Mit einer Atemalkoholkonzentration von 1,69 mg/l (= 3,38 Promille) begeht unser Klient einen Hausfriedensbruch in einen unverschlossenen Gasthof, wo er sich ausserdem etwas Geld und Wein behändigt. Die Polizei kann ihn widerstandslos festnehmen.

Praxisgemäss gilt jemand als schuldunfähig und kann folglich nicht bestraft werden i.S.v. Art. 19 Abs. 1 StGB, wenn er mehr als 3 Promille intus hat. 

Dazu gibt es gewisse Ausnahmen: Auch bei Straflosigkeit können Massnahmen angeordnet werden (vgl. Art. 19 Abs. 2 StGB).

Zudem gilt die Straflosigkeit nicht, wenn die Schuldunfähigkeit für den Täter vermeidbar gewesen wäre und er im nüchternen Zustand die Tat voraussehen konnte (vgl.
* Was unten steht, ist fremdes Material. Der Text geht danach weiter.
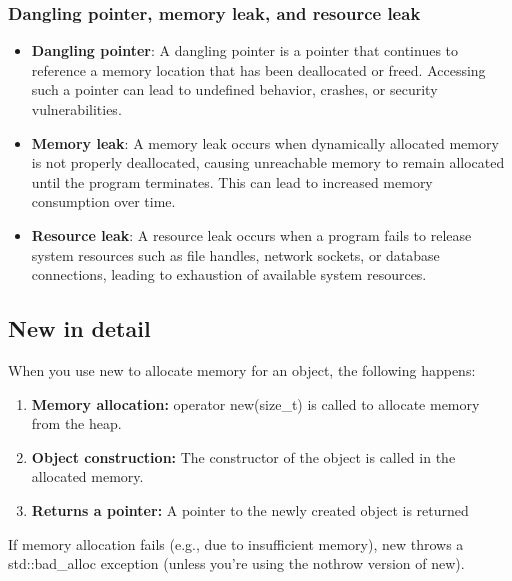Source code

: \documentclass{report}
\begin{document}
    \bigbreak \noindent 
    \subsubsection{Dangling pointer, memory leak, and resource leak}
    \begin{itemize}
        \item \textbf{Dangling pointer}: A dangling pointer is a pointer that continues to reference a memory location that has been deallocated or freed. Accessing such a pointer can lead to undefined behavior, crashes, or security vulnerabilities.
        \item \textbf{Memory leak}: A memory leak occurs when dynamically allocated memory is not properly deallocated, causing unreachable memory to remain allocated until the program terminates. This can lead to increased memory consumption over time.
        \item \textbf{Resource leak}: A resource leak occurs when a program fails to release system resources such as file handles, network sockets, or database connections, leading to exhaustion of available system resources.
    \end{itemize}

    \bigbreak \noindent 
    \subsection{New in detail}
    \bigbreak \noindent 
    When you use new to allocate memory for an object, the following happens:
    \begin{enumerate}
        \item \textbf{Memory allocation:} operator new(size\_t) is called to allocate memory from the heap.
        \item \textbf{Object construction:} The constructor of the object is called in the allocated memory.
        \item \textbf{Returns a pointer:} A pointer to the newly created object is returned
    \end{enumerate}
    \bigbreak \noindent 
    If memory allocation fails (e.g., due to insufficient memory), new throws a std::bad\_alloc exception (unless you're using the nothrow version of new).

    \bigbreak \noindent 
\end{document}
Art. 19 Abs. 3 StGB). Hierunter sind Fälle zu subsumieren, wo der Täter den Zustand der Schuldunfähigkeit vorsätzlich herbeiführt (sog. actio libera in causa).

Unser Klient ist allerdings schwer alkoholkrank und konsumiert auch harte Drogen. Er konnte weder die Schuldunfähigkeit vermeiden noch die Tat voraussehen. Für diesen Fall sieht das Gesetz dennoch als Auffangtatbestand eine „kleine“ Strafe vor: Verübung einer Tat in selbstverschuldeter Unzurechnungsfähigkeit i.S.v. Art. 263 StGB. Dem Täter wird unterstellt, dass er an seinem Rauschzustand selbst schuld ist. Das genügt, um ihn für ein in diesem Zustand verübtes Verbrechen oder Vergehen mit einer Geldstrafe oder bei schweren Delikten gar zu einer Freiheitsstrafe bis 3 Jahre zu bestrafen.